## [YOUR INSTRUCTIONS]
Where does the string "like" appear in the records? Copy each line that holds it.

(Beginning of EXCERPTED RECORDS)

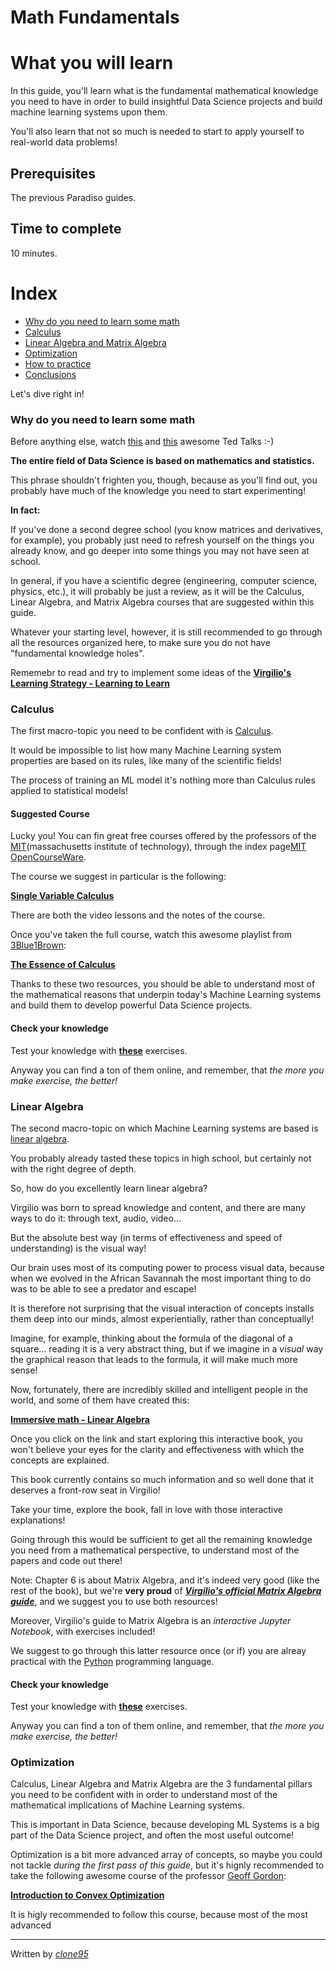 # Math Fundamentals

# What you will learn 
In this guide, you'll learn what is the fundamental mathematical knowledge you need to have in order
to build insightful Data Science projects and build machine learning systems upon them.

You'll also learn that not so much is needed to start to apply yourself to real-world data problems!

## Prerequisites
The previous Paradiso guides.

## Time to complete
10 minutes.

# Index
- [Why do you need to learn some math](#Why-do-you-need-to-learn-it)
- [Calculus](#Calculus)
- [Linear Algebra and Matrix Algebra](#Linear-Algebra)
- [Optimization](#Optimization)
- [How to practice](#How-to-practice)
- [Conclusions](#Conclusions)

Let's dive right in!
 
### Why do you need to learn some math

Before anything else, watch [this](https://www.youtube.com/watch?v=VIbjHIGMjQM
) and [this](https://www.youtube.com/watch?v=8CX-Q0gtSp8) awesome Ted Talks :-)

**The entire field of Data Science is based on mathematics and statistics.**

This phrase shouldn't frighten you, though, because as you'll find out, you probably have much of the knowledge you need to start experimenting!

**In fact:** 

If you've done a second degree school (you know matrices and derivatives, for example), you probably just need to refresh yourself on the things you already know, and go deeper into some things you may not have seen at school. 

In general, if you have a scientific degree (engineering, computer science, physics, etc.), it will probably be just a review, as it will be the Calculus, Linear Algebra, and Matrix Algebra courses that are suggested within this guide.

Whatever your starting level, however, it is still recommended to go through all the resources organized here, to make sure you do not have "fundamental knowledge holes".

Rememebr to read and try to implement some ideas of the [**Virgilio's Learning Strategy - Learning to Learn**](teaching.md)

### Calculus

The first macro-topic you need to be confident with is [Calculus](https://en.wikipedia.org/wiki/Calculus).

It would be impossible to list how many Machine Learning system properties are based on its rules, like many of the scientific fields!

The process of training an ML model it's nothing more than Calculus rules applied to statistical models! 

#### Suggested Course

Lucky you! 
You can fin great free courses offered by the professors of the [MIT](http://www.mit.edu/)(massachusetts institute of technology), through the index page[MIT OpenCourseWare](https://ocw.mit.edu/index.htm).

The course we suggest in particular is the following:

[**Single Variable Calculus**](https://ocw.mit.edu/courses/mathematics/18-01sc-single-variable-calculus-fall-2010/)

There are both the video lessons and the notes of the course.

Once you've taken the full course, watch this awesome playlist from [3Blue1Brown](https://www.youtube.com/channel/UCYO_jab_esuFRV4b17AJtAw):

[**The Essence of Calculus**](https://www.youtube.com/watch?v=WUvTyaaNkzM&list=PLZHQObOWTQDMsr9K-rj53DwVRMYO3t5Yr)

Thanks to these two resources, you should be able to understand most of the mathematical reasons that underpin today's Machine Learning systems and build them to develop powerful Data Science projects.

#### Check your knowledge

Test your knowledge with [**these**](http://webmath2.unito.it/paginepersonali/cordero/English/derivatives.pdf) exercises.

Anyway you can find a ton of them online, and remember, that _the more you make exercise, the better!_

### Linear Algebra

The second macro-topic on which Machine Learning systems are based is [linear algebra](https://en.wikipedia.org/wiki/Linear_algebra).

You probably already tasted these topics in high school, but certainly not with the right degree of depth.

So, how do you excellently learn linear algebra?

Virgilio was born to spread knowledge and content, and there are many ways to do it: through text, audio, video... 

But the absolute best way (in terms of effectiveness and speed of understanding) is the visual way!

Our brain uses most of its computing power to process visual data, because when we evolved in the African Savannah the most important thing to do was to be able to see a predator and escape!

It is therefore not surprising that the visual interaction of concepts installs them deep into our minds, almost experientially, rather than conceptually!

Imagine, for example, thinking about the formula of the diagonal of a square... reading it is a very abstract thing, but if we imagine in a _visual_ way the graphical reason that leads to the formula, it will make much more sense!

Now, fortunately, there are incredibly skilled and intelligent people in the world, and some of them have created this:

[**Immersive math - Linear Algebra**](http://immersivemath.com/ila/index.html)

Once you click on the link and start exploring this interactive book, you won't believe your eyes for the clarity and effectiveness with which the concepts are explained. 

This book currently contains so much information and so well done that it deserves a front-row seat in Virgilio!

Take your time, explore the book, fall in love with those interactive explanations!

Going through this would be sufficient to get all the remaining knowledge you need from a mathematical perspective, to understand most of the papers and code out there!

Note:
Chapter 6 is about Matrix Algebra, and it's indeed very good (like the rest of the book), but we're **very proud** of [**_Virgilio's official Matrix Algebra guide_**](https://github.com/virgili0/Virgilio/blob/master/NewToDataScience/MatrixAlgebra.ipynb), and we suggest you to use both resources! 

Moreover, Virgilio's guide to Matrix Algebra is an _interactive Jupyter Notebook_, with exercises included!

We suggest to go through this latter resource once (or if) you are alreay practical with the [Python](https://www.python.org/) programming language. 

#### Check your knowledge

Test your knowledge with [**these**](https://web.pdx.edu/~erdman/LINALG/Linalg_pdf.pdf) exercises.

Anyway you can find a ton of them online, and remember, that _the more you make exercise, the better!_

### Optimization

Calculus, Linear Algebra and Matrix Algebra are the 3 fundamental pillars you need to be confident with in order to understand most of the mathematical implications of Machine Learning systems.

This is important in Data Science, because developing ML Systems is a big part of the Data Science project, and often the most useful outcome!

Optimization is a bit more advanced array of concepts, so maybe you could not tackle _during the first pass of this guide_, but it's hignly recommended to take the following awesome course of the professor [Geoff Gordon](https://www.youtube.com/channel/UC4XBoaEXuvob0mQraQJ7wNw):

[**Introduction to Convex Optimization**](https://www.youtube.com/playlist?list=PL7y-1rk2cCsDOv91McLOnV4kExFfTB7dU)


It is higly recommended to follow this course, because most of the most advanced 


----
Written by [_clone95_](https://github.com/clone95)
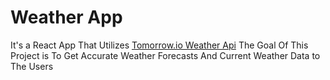 # Weather App

It's a React App That Utilizes [Tomorrow.io Weather Api](https://www.tomorrow.io/v2/)
The Goal Of This Project is To Get Accurate Weather Forecasts And Current Weather Data to The Users

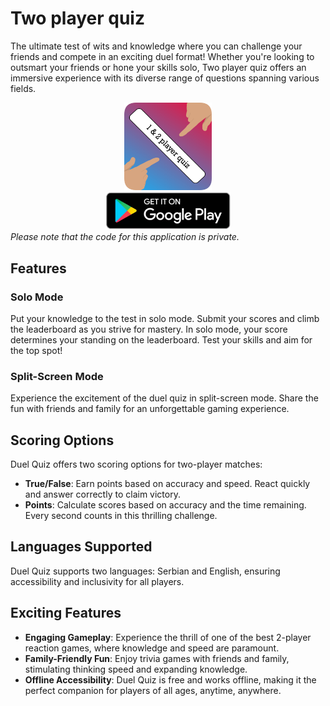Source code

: # Two player quiz

The ultimate test of wits and knowledge where you can challenge your friends and compete in an exciting duel format! Whether you're looking to outsmart your friends or hone your skills solo, Two player quiz offers an immersive experience with its diverse range of questions spanning various fields.

<div align="center">
  <div>
    <img src="images/icon.png" width="140"/>
  </div>
  <div>
    <a href="https://play.google.com/store/apps/details?id=com.cubeorcoding.quiz">
      <img src="images/getonplaystore.png" width="200"/>
    </a>
  </div>
</div>
<em>Please note that the code for this application is private.</em>

## Features

### Solo Mode
Put your knowledge to the test in solo mode. Submit your scores and climb the leaderboard as you strive for mastery. In solo mode, your score determines your standing on the leaderboard. Test your skills and aim for the top spot!

### Split-Screen Mode
Experience the excitement of the duel quiz in split-screen mode. Share the fun with friends and family for an unforgettable gaming experience.

## Scoring Options

Duel Quiz offers two scoring options for two-player matches:

- **True/False**: Earn points based on accuracy and speed. React quickly and answer correctly to claim victory.
- **Points**: Calculate scores based on accuracy and the time remaining. Every second counts in this thrilling challenge.

## Languages Supported

Duel Quiz supports two languages: Serbian and English, ensuring accessibility and inclusivity for all players.

## Exciting Features

- **Engaging Gameplay**: Experience the thrill of one of the best 2-player reaction games, where knowledge and speed are paramount.
- **Family-Friendly Fun**: Enjoy trivia games with friends and family, stimulating thinking speed and expanding knowledge.
- **Offline Accessibility**: Duel Quiz is free and works offline, making it the perfect companion for players of all ages, anytime, anywhere.
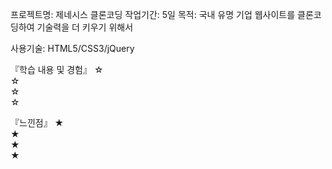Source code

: 프로젝트명: 제네시스 클론코딩
작업기간: 5일
목적: 국내 유명 기업 웹사이트를 클론코딩하여 기술력을 더 키우기 위해서

사용기술: HTML5/CSS3/jQuery

『학습 내용 및 경험』
☆     
☆     
☆     
☆     

『느낀점』
★     
★     
★     
★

(End of EXCERPTED RECORDS)

## [SOLUTION]
It would be impossible to list how many Machine Learning system properties are based on its rules, like many of the scientific fields!
Chapter 6 is about Matrix Algebra, and it's indeed very good (like the rest of the book), but we're **very proud** of [**_Virgilio's official Matrix Algebra guide_**](https://github.com/virgili0/Virgilio/blob/master/NewToDataScience/MatrixAlgebra.ipynb), and we suggest you to use both resources! 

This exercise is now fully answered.